**** MATERIAL TO PROCESS

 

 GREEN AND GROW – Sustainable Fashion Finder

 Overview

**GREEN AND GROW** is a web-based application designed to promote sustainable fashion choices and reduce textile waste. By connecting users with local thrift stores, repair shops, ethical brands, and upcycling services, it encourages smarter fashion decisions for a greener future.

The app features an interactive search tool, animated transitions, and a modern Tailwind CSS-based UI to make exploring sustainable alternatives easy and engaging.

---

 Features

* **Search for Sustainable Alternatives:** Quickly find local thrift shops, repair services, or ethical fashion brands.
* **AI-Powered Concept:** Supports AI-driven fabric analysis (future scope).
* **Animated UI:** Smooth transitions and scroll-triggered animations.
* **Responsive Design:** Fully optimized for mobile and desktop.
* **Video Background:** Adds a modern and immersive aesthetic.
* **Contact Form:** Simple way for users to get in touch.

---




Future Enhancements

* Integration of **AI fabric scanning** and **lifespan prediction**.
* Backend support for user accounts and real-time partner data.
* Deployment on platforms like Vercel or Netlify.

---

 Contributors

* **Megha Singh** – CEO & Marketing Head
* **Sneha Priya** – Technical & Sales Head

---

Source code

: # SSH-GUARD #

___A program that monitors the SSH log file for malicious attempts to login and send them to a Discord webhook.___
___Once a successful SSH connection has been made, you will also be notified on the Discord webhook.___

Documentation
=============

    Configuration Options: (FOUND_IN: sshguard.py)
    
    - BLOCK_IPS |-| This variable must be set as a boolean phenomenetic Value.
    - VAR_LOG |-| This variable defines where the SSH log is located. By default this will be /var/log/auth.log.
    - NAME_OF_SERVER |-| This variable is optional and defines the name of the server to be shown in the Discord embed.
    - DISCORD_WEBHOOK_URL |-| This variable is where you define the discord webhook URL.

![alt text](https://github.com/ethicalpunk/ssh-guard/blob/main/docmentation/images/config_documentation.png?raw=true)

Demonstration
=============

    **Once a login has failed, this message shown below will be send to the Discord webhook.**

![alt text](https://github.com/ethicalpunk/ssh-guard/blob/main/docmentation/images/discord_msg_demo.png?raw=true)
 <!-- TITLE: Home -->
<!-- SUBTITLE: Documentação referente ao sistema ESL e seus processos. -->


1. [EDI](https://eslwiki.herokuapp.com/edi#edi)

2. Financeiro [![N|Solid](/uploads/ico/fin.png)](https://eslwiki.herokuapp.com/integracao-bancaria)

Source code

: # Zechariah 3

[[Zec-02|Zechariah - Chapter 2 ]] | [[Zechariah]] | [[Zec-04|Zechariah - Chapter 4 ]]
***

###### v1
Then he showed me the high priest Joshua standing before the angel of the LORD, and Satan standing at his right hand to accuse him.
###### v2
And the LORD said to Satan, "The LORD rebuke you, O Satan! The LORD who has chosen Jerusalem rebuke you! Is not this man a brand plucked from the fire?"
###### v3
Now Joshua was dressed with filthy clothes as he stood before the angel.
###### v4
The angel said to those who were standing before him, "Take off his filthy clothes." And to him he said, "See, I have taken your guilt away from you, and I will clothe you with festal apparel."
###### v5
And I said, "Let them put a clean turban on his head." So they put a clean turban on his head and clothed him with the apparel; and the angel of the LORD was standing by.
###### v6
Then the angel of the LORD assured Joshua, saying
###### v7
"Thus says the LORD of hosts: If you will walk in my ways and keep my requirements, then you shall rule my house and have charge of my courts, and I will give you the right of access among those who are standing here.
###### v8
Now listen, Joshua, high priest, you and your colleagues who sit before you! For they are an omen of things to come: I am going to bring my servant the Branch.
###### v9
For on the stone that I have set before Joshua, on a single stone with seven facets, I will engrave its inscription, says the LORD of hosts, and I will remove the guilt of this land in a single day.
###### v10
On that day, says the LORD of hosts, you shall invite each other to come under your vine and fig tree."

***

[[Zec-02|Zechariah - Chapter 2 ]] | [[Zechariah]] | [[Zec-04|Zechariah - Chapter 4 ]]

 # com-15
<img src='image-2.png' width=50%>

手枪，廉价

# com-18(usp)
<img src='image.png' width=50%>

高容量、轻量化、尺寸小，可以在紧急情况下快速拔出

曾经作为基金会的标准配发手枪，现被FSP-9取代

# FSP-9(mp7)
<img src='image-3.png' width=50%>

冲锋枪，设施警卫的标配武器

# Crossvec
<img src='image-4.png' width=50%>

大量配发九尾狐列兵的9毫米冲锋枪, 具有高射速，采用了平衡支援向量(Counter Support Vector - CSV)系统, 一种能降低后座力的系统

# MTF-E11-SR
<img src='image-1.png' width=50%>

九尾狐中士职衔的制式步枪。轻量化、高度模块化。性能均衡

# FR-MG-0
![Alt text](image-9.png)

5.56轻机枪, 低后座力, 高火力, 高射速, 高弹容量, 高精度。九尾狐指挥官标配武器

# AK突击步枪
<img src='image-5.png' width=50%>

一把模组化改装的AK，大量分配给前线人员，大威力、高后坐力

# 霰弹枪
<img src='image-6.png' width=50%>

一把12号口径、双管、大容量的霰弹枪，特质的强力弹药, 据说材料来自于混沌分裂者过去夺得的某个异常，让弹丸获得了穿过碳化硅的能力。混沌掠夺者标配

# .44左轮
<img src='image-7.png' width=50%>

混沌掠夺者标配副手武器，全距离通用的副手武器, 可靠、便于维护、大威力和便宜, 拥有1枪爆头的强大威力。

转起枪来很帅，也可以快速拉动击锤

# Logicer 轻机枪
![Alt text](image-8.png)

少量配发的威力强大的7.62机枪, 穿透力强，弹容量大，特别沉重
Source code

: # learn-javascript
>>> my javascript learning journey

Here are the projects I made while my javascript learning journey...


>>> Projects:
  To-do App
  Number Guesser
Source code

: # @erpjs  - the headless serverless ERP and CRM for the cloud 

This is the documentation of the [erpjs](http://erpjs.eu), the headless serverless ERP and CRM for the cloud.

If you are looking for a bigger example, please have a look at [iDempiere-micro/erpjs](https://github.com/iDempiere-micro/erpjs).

********

* EXERCISE DETAILS: Nothing in the records should differ from the original when you retype them.

* RESPONSE TO THIS EXERCISE:
 GREEN AND GROW – Sustainable Fashion Finder

 Overview

**GREEN AND GROW** is a web-based application designed to promote sustainable fashion choices and reduce textile waste. By connecting users with local thrift stores, repair shops, ethical brands, and upcycling services, it encourages smarter fashion decisions for a greener future.

The app features an interactive search tool, animated transitions, and a modern Tailwind CSS-based UI to make exploring sustainable alternatives easy and engaging.

---

 Features

* **Search for Sustainable Alternatives:** Quickly find local thrift shops, repair services, or ethical fashion brands.
* **AI-Powered Concept:** Supports AI-driven fabric analysis (future scope).
* **Animated UI:** Smooth transitions and scroll-triggered animations.
* **Responsive Design:** Fully optimized for mobile and desktop.
* **Video Background:** Adds a modern and immersive aesthetic.
* **Contact Form:** Simple way for users to get in touch.

---




Future Enhancements

* Integration of **AI fabric scanning** and **lifespan prediction**.
* Backend support for user accounts and real-time partner data.
* Deployment on platforms like Vercel or Netlify.

---

 Contributors

* **Megha Singh** – CEO & Marketing Head
* **Sneha Priya** – Technical & Sales Head

---

Source code

: # SSH-GUARD #

___A program that monitors the SSH log file for malicious attempts to login and send them to a Discord webhook.___
___Once a successful SSH connection has been made, you will also be notified on the Discord webhook.___

Documentation
=============

    Configuration Options: (FOUND_IN: sshguard.py)
    
    - BLOCK_IPS |-| This variable must be set as a boolean phenomenetic Value.
    - VAR_LOG |-| This variable defines where the SSH log is located. By default this will be /var/log/auth.log.
    - NAME_OF_SERVER |-| This variable is optional and defines the name of the server to be shown in the Discord embed.
    - DISCORD_WEBHOOK_URL |-| This variable is where you define the discord webhook URL.

![alt text](https://github.com/ethicalpunk/ssh-guard/blob/main/docmentation/images/config_documentation.png?raw=true)

Demonstration
=============

    **Once a login has failed, this message shown below will be send to the Discord webhook.**

![alt text](https://github.com/ethicalpunk/ssh-guard/blob/main/docmentation/images/discord_msg_demo.png?raw=true)
 <!-- TITLE: Home -->
<!-- SUBTITLE: Documentação referente ao sistema ESL e seus processos. -->


1. [EDI](https://eslwiki.herokuapp.com/edi#edi)

2. Financeiro [![N|Solid](/uploads/ico/fin.png)](https://eslwiki.herokuapp.com/integracao-bancaria)

Source code

: # Zechariah 3

[[Zec-02|Zechariah - Chapter 2 ]] | [[Zechariah]] | [[Zec-04|Zechariah - Chapter 4 ]]
***

###### v1
Then he showed me the high priest Joshua standing before the angel of the LORD, and Satan standing at his right hand to accuse him.
###### v2
And the LORD said to Satan, "The LORD rebuke you, O Satan! The LORD who has chosen Jerusalem rebuke you! Is not this man a brand plucked from the fire?"
###### v3
Now Joshua was dressed with filthy clothes as he stood before the angel.
###### v4
The angel said to those who were standing before him, "Take off his filthy clothes." And to him he said, "See, I have taken your guilt away from you, and I will clothe you with festal apparel."
###### v5
And I said, "Let them put a clean turban on his head." So they put a clean turban on his head and clothed him with the apparel; and the angel of the LORD was standing by.
###### v6
Then the angel of the LORD assured Joshua, saying
###### v7
"Thus says the LORD of hosts: If you will walk in my ways and keep my requirements, then you shall rule my house and have charge of my courts, and I will give you the right of access among those who are standing here.
###### v8
Now listen, Joshua, high priest, you and your colleagues who sit before you! For they are an omen of things to come: I am going to bring my servant the Branch.
###### v9
For on the stone that I have set before Joshua, on a single stone with seven facets, I will engrave its inscription, says the LORD of hosts, and I will remove the guilt of this land in a single day.
###### v10
On that day, says the LORD of hosts, you shall invite each other to come under your vine and fig tree."

***

[[Zec-02|Zechariah - Chapter 2 ]] | [[Zechariah]] | [[Zec-04|Zechariah - Chapter 4 ]]

 # com-15
<img src='image-2.png' width=50%>

手枪，廉价

# com-18(usp)
<img src='image.png' width=50%>

高容量、轻量化、尺寸小，可以在紧急情况下快速拔出

曾经作为基金会的标准配发手枪，现被FSP-9取代

# FSP-9(mp7)
<img src='image-3.png' width=50%>

冲锋枪，设施警卫的标配武器

# Crossvec
<img src='image-4.png' width=50%>

大量配发九尾狐列兵的9毫米冲锋枪, 具有高射速，采用了平衡支援向量(Counter Support Vector - CSV)系统, 一种能降低后座力的系统

# MTF-E11-SR
<img src='image-1.png' width=50%>

九尾狐中士职衔的制式步枪。轻量化、高度模块化。性能均衡

# FR-MG-0
![Alt text](image-9.png)

5.56轻机枪, 低后座力, 高火力, 高射速, 高弹容量, 高精度。九尾狐指挥官标配武器

# AK突击步枪
<img src='image-5.png' width=50%>

一把模组化改装的AK，大量分配给前线人员，大威力、高后坐力

# 霰弹枪
<img src='image-6.png' width=50%>

一把12号口径、双管、大容量的霰弹枪，特质的强力弹药, 据说材料来自于混沌分裂者过去夺得的某个异常，让弹丸获得了穿过碳化硅的能力。混沌掠夺者标配

# .44左轮
<img src='image-7.png' width=50%>

混沌掠夺者标配副手武器，全距离通用的副手武器, 可靠、便于维护、大威力和便宜, 拥有1枪爆头的强大威力。

转起枪来很帅，也可以快速拉动击锤

# Logicer 轻机枪
![Alt text](image-8.png)

少量配发的威力强大的7.62机枪, 穿透力强，弹容量大，特别沉重
Source code

: # learn-javascript
>>> my javascript learning journey

Here are the projects I made while my javascript learning journey...


>>> Projects:
  To-do App
  Number Guesser
Source code

: # @erpjs  - the headless serverless ERP and CRM for the cloud 

This is the documentation of the [erpjs](http://erpjs.eu), the headless serverless ERP and CRM for the cloud.

If you are looking for a bigger example, please have a look at [iDempiere-micro/erpjs](https://github.com/iDempiere-micro/erpjs).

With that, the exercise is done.